Sur…sa vie au quotidien avec l’équipe Williams

Williams est une équipe très différente de toutes celles pour lesquelles j’ai eu l’occasion de piloter. Elle m’a donné la chance d’apprendre à l’abri de la pression – et ce genre d’environnement est difficile à trouver en F1. C’est une grande famille et tout le monde a le plus grand respect pour Frank. C’est le personnage central de l’écurie et une fois que vous avez fait sa connaissance, vous comprenez pourquoi. Vous pourriez penser qu’à cet âge il  profite de la vie et prend du bon temps, mais non : quand je discute avec lui, il souhaite toujours savoir comment se comporte la voiture et si on a des idées pour la rendre plus rapide.

Sur…son futur avec l’équipe

Cette année il n’y a pas d’alternative à l’expérience, mais si vous apprenez vite, vous ne pouvez que vous améliorer. Par le passé, j’ai peut-être trop favorisé la course au détriment des qualif’, mais je comprends maintenant l’importance de celles-ci. Malheureusement, j’ai dû céder cette saison le tiers de mes vendredi matin à notre 3e pilote, Valtteri Bottas. Normalement ce ne devrait pas être un problème, mais le roulage perdu est un handicap. Nous avons certes accès aux données de Valtteri, mais ça ne remplace pas le temps passé sur la piste.

Bien entouré. Malgré les diverses rumeurs d’un éventuel remplacement, Senna se sent de mieux en mieux chez Williams.

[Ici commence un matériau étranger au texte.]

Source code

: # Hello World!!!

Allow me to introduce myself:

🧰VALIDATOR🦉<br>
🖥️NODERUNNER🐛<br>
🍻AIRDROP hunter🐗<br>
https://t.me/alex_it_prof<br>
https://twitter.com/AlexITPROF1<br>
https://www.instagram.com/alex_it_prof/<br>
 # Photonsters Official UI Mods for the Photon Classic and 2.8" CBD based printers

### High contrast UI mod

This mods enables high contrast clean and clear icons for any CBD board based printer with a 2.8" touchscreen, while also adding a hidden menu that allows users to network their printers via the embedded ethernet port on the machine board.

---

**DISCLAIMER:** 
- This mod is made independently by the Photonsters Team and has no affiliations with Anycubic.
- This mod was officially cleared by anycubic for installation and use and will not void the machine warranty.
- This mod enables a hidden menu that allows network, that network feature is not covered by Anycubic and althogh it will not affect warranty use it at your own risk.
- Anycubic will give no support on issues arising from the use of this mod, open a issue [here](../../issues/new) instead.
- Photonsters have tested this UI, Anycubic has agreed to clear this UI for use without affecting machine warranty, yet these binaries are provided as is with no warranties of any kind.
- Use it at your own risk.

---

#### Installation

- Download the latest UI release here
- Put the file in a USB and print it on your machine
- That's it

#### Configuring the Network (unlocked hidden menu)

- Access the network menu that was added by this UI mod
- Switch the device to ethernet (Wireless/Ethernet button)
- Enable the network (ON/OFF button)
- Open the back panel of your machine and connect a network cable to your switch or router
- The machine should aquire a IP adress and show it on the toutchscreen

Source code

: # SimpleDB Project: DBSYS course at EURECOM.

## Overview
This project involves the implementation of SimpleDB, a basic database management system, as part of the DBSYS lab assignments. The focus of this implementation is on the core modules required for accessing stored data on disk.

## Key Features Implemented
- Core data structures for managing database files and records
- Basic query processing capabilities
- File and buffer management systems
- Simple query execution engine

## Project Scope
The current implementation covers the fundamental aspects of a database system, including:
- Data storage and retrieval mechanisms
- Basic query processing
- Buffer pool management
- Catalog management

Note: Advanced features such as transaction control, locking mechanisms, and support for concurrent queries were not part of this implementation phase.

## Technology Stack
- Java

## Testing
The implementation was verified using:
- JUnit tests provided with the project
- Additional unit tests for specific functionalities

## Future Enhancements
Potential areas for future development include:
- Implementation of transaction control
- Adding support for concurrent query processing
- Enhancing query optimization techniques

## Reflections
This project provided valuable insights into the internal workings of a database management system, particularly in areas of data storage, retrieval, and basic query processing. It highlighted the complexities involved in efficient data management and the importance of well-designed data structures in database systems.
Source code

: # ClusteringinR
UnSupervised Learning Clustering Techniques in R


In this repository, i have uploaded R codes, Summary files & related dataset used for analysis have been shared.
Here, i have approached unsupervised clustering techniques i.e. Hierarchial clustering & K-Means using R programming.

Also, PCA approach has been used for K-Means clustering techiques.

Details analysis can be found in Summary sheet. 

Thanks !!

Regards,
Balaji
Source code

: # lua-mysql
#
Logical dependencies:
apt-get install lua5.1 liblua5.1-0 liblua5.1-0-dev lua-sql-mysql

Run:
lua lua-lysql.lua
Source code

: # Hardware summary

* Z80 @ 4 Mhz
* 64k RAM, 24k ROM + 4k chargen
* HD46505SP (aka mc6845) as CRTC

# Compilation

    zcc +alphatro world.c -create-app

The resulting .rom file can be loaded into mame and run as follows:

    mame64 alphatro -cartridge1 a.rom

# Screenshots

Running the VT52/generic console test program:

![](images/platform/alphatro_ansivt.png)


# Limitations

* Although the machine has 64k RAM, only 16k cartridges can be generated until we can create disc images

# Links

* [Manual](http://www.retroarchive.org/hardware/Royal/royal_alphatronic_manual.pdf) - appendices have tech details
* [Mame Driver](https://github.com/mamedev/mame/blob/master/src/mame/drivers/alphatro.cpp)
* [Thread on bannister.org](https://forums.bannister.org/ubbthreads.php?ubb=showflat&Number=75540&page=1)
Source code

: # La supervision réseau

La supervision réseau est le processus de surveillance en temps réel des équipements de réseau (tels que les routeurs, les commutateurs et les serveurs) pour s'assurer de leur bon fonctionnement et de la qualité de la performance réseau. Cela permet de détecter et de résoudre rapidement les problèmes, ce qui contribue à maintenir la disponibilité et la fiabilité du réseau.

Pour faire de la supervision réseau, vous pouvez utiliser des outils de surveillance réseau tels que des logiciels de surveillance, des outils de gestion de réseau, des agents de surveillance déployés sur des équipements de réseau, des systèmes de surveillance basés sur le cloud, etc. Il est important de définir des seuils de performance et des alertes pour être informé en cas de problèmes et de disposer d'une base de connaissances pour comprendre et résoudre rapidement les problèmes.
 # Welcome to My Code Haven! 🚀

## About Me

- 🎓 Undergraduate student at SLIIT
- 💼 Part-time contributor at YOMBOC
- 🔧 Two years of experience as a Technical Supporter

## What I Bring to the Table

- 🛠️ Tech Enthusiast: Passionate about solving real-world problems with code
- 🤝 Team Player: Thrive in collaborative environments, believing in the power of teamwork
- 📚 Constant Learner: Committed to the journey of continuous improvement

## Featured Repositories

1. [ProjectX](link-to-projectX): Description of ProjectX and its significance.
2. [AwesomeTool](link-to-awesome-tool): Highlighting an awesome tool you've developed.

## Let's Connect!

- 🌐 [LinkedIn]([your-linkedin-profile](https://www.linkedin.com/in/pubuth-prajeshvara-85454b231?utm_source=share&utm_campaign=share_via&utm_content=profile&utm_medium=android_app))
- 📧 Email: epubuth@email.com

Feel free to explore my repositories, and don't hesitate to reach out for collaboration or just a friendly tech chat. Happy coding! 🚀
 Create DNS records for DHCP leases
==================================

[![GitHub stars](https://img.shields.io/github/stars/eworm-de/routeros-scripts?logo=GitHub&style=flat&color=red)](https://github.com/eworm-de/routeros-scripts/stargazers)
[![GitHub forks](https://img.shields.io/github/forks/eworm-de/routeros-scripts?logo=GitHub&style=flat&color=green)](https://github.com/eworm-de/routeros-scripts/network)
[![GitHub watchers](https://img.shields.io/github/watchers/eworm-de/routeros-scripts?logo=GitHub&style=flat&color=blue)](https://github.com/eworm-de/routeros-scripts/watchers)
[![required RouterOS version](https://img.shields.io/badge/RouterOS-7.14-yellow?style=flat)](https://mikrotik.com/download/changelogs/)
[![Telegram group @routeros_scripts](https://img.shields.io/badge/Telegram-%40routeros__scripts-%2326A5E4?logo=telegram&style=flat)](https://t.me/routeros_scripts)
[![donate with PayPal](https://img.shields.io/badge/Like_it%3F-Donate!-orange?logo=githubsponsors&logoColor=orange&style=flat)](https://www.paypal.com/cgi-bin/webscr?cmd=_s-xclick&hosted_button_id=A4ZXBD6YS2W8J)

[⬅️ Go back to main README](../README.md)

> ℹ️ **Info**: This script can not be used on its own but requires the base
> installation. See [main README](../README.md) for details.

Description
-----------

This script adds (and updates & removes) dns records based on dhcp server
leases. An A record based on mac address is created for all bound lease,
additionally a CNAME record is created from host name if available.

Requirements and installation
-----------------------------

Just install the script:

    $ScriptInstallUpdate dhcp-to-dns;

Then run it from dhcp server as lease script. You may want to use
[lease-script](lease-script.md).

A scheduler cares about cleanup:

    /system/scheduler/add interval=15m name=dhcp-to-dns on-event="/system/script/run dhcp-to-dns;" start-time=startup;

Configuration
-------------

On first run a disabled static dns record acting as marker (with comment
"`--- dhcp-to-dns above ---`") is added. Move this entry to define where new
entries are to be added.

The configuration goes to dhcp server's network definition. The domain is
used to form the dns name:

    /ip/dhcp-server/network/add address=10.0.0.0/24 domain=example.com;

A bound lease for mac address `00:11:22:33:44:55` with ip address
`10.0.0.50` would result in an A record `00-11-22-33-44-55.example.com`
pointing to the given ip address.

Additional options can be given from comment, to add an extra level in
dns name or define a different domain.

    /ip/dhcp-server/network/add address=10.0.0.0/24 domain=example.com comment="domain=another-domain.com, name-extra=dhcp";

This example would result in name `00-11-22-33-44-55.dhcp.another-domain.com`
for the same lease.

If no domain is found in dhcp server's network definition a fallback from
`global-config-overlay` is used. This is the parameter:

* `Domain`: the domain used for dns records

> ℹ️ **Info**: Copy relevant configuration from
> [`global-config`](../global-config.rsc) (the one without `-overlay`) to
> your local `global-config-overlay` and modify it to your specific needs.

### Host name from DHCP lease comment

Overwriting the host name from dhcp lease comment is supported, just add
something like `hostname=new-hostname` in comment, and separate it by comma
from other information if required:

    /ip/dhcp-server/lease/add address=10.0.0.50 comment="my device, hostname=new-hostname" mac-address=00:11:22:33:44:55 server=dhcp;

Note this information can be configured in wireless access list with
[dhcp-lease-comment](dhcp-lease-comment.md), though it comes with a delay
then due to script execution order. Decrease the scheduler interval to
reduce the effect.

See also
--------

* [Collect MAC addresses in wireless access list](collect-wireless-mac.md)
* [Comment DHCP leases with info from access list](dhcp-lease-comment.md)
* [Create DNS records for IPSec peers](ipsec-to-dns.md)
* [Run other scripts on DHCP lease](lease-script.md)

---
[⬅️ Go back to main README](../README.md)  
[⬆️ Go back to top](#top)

Sur…les cours de conduite de Mr. Wilson

J’ai aussi passé du temps auprès de l’instructeur légendaire Rob Wilson à Bruntingthorpe, près de Leicester, et ça m’a aidé à appréhender certaines bases de la conduite. Il ne s’agit pas d’apprendre à piloter, mais plus de comprendre les interactions entre le pneu et la piste. Mes ingénieurs s’y sont prêtés aussi et nous avons piloté toute une série de voitures de tourisme – tractions et propulsions – et le fait de faire attention aux moindres détails est une expérience inestimable. Rob est un peu une icône et il m’a beaucoup apporté.